Some consulting firms manage their staffs according to an "up or out" policy governing both promotions and staff retention. Under such a policy, members of staff are expected to progress through the various layers of management towards partnership at a predetermined pace, over the course of a finite number of years. A typical hierarchy among the staff in a consulting firm might be something like this, from highest to lowest:
- Senior Partner
- Junior Partner
- Senior Consultant
Increasingly Responsible Positions
As one moves up the hierarchy, one assumes supervisory responsibilities over other members of staff. If the firm or office is organized in set teams, this can be on an ongoing basis. If the firm or office is instead organized as a common pool of talent, such supervisory responsibilities will be on client engagement by a client engagement basis. Additionally, as one rises in the hierarchy, they are increasingly expected to market the firm's services to new prospective clients or to sell new engagements to existing clients. Prior success in generating business is particularly vital if one is to advance from manager to partner.

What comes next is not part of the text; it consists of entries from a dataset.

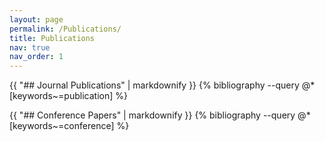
 ```yaml
---
layout: page
permalink: /Publications/
title: Publications 
nav: true
nav_order: 1
---
```


<div class="publications">

{{ "## Journal Publications" | markdownify }}
{% bibliography --query @*[keywords~=publication] %}

{{ "## Conference Papers" | markdownify }}
{% bibliography --query @*[keywords~=conference] %}

</div>
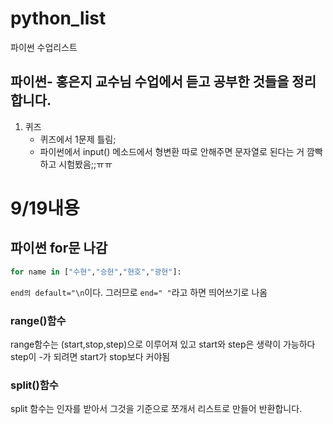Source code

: # python_list
파이썬 수업리스트
## 파이썬- 홍은지 교수님 수업에서 듣고 공부한 것들을 정리합니다.

1. 퀴즈
    * 퀴즈에서 1문제 틀림;
    * 파이썬에서 input() 메소드에서 형변환 따로 안해주면 문자열로 된다는 거 깜빡하고 시험봤음;;ㅠㅠ
# 9/19내용
## 파이썬 for문 나감
```python :
for name in ["수현","승헌","현호","광현"]:
```
`end의 default="\n`이다. 그러므로 `end=" "`라고 하면 띄어쓰기로 나옴
### range()함수
range함수는 (start,stop,step)으로 이루어져 있고 start와 step은 생략이 가능하다
step이 -가 되려면 start가 stop보다 커야됨

### split()함수  
split 함수는 인자를 받아서 그것을 기준으로 쪼개서 리스트로 만들어 반환합니다.
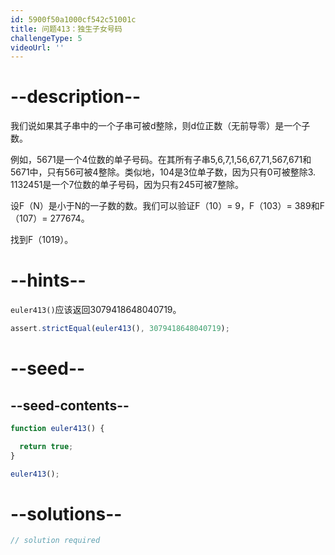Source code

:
 ```yaml
---
id: 5900f50a1000cf542c51001c
title: 问题413：独生子女号码
challengeType: 5
videoUrl: ''
---
```


# --description--

我们说如果其子串中的一个子串可被d整除，则d位正数（无前导零）是一个子数。

例如，5671是一个4位数的单子号码。在其所有子串5,6,7,1,56,67,71,567,671和5671中，只有56可被4整除。类似地，104是3位单子数，因为只有0可被整除3. 1132451是一个7位数的单子号码，因为只有245可被7整除。

设F（N）是小于N的一子数的数。我们可以验证F（10）= 9，F（103）= 389和F（107）= 277674。

找到F（1019）。

# --hints--

`euler413()`应该返回3079418648040719。

```js
assert.strictEqual(euler413(), 3079418648040719);
```

# --seed--

## --seed-contents--

```js
function euler413() {

  return true;
}

euler413();
```

# --solutions--

```js
// solution required
```

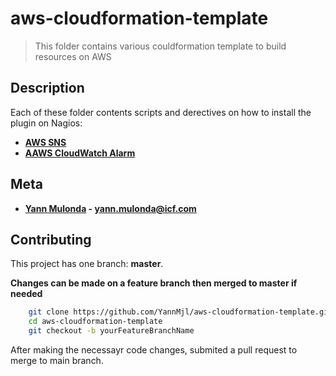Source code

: # aws-cloudformation-template

> This folder contains various couldformation template to build resources on AWS

## Description

Each of these folder contents scripts and derectives on how to install the plugin on Nagios:

* **[AWS SNS](aws-sns)**
* **[AAWS CloudWatch Alarm](aws-cloudwatch)**

## Meta

* **[Yann Mulonda](https://github.com/YannMjl) - yann.mulonda@icf.com**

## Contributing

This project has one branch: **master**.

**Changes can be made on a feature branch then merged to master if needed**
```bash
    git clone https://github.com/YannMjl/aws-cloudformation-template.git
    cd aws-cloudformation-template
    git checkout -b yourFeatureBranchName
```
After making the necessayr code changes, submited a pull request to merge to main branch.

Once a member of staff is deemed unlikely ever to be named a partner, he or she is dismissed. This determination may come at any point during the year, and not just in the annual performance review period. These personnel decisions normally are made by a vote of the partners in a given office. Their evaluations of staff below the level of manager typically, and of necessity, draw heavily on input from those who have supervised those employees either on an ongoing basis or on specific engagements.
The Rationale for Up or Out Policies
There are several rationales behind the adoption of an "up or out" policy. One is that keeping only those people with the potential to become partners is equivalent to retaining those with the greatest intelligence and skills, meaning a stronger and more productive workforce in the firm than would exist if people with lower potential were retained, no matter how valuable they otherwise might be.

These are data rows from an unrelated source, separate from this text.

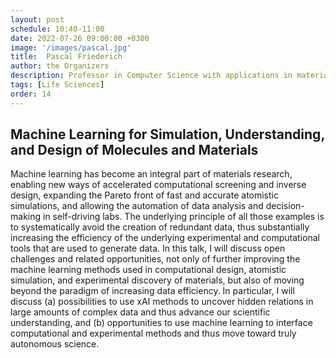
 ```yaml
---
layout: post
schedule: 10:40-11:00
date: 2022-07-26 09:00:00 +0300
image: '/images/pascal.jpg'
title:  Pascal Friederich
author: the Organizers
description: Professor in Computer Science with applications in materials science and chemistry, Karlsruhe Institute of Technology
tags: [Life Sciences]
order: 14
---
```


## Machine Learning for Simulation, Understanding, and Design of Molecules and Materials

Machine learning has become an integral part of materials research, enabling new ways of accelerated computational screening and inverse design, expanding the Pareto front of fast and accurate atomistic simulations, and allowing the automation of data analysis and decision-making in self-driving labs. The underlying principle of all those examples is to systematically avoid the creation of redundant data, thus substantially increasing the efficiency of the underlying experimental and computational tools that are used to generate data. In this talk, I will discuss open challenges and related opportunities, not only of further improving the machine learning methods used in computational design, atomistic simulation, and experimental discovery of materials, but also of moving beyond the paradigm of increasing data efficiency. In particular, I will discuss (a) possibilities to use xAI methods to uncover hidden relations in large amounts of complex data and thus advance our scientific understanding, and (b) opportunities to use machine learning to interface computational and experimental methods and thus move toward truly autonomous science.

Another rationale is that members of staff will work harder if they constantly are chasing the carrot of a potential partnership. By contrast, employees who become content with their current level in the consulting practice, by lacking this incentive to move ahead, theoretically may be prone to working less intensely. Thus, an "up or out" policy is one device to keep all employees constantly on their toes and exerting themselves at full speed.
An unspoken motivation for adopting an "up or out" policy sometimes is a conscious desire to induce employee turnover, to hold down employee compensation costs. Since annual pay raises frequently are generous, maintaining a constant staff churn can be a means to shed high-cost employees and replace them with newer, lower-cost neophytes. Especially at the lower levels of the hierarchy, the supply of eager and competent young MBAs ensures a virtually limitless infusion of new blood, with little or no loss in organizational efficiency.
Note that achieving partnership normally does not confer the same lifetime employment protections as tenure in academia. Usually, there is a mechanism for partners to be evaluated by their peers and by superiors in the firm's structure—the latter if the practice is part of a large, multi-office firm, such as a public accounting firm.
In contrast to industrial corporations, where advancement can be very slow, with age and seniority factoring heavily into one's eligibility for promotion (though usually not discussed openly), ambitious individuals in a hurry can find "up or out" to be an attractive principle. Moreover, it can seem more honest and straightforward than the tendency of many employers to retain staff by giving them false indications of their future prospects for promotion.
The high turnover work environment under "up or out" can be exceptionally stressful. It frequently can be a rather brutal means of social control, keeping employees constantly fearful of retaining their jobs if they do not work constantly at full speed, at times with workweeks of 80 or 100 or more hours as an ongoing proposition. The pressure to generate high numbers of billable hours is extreme.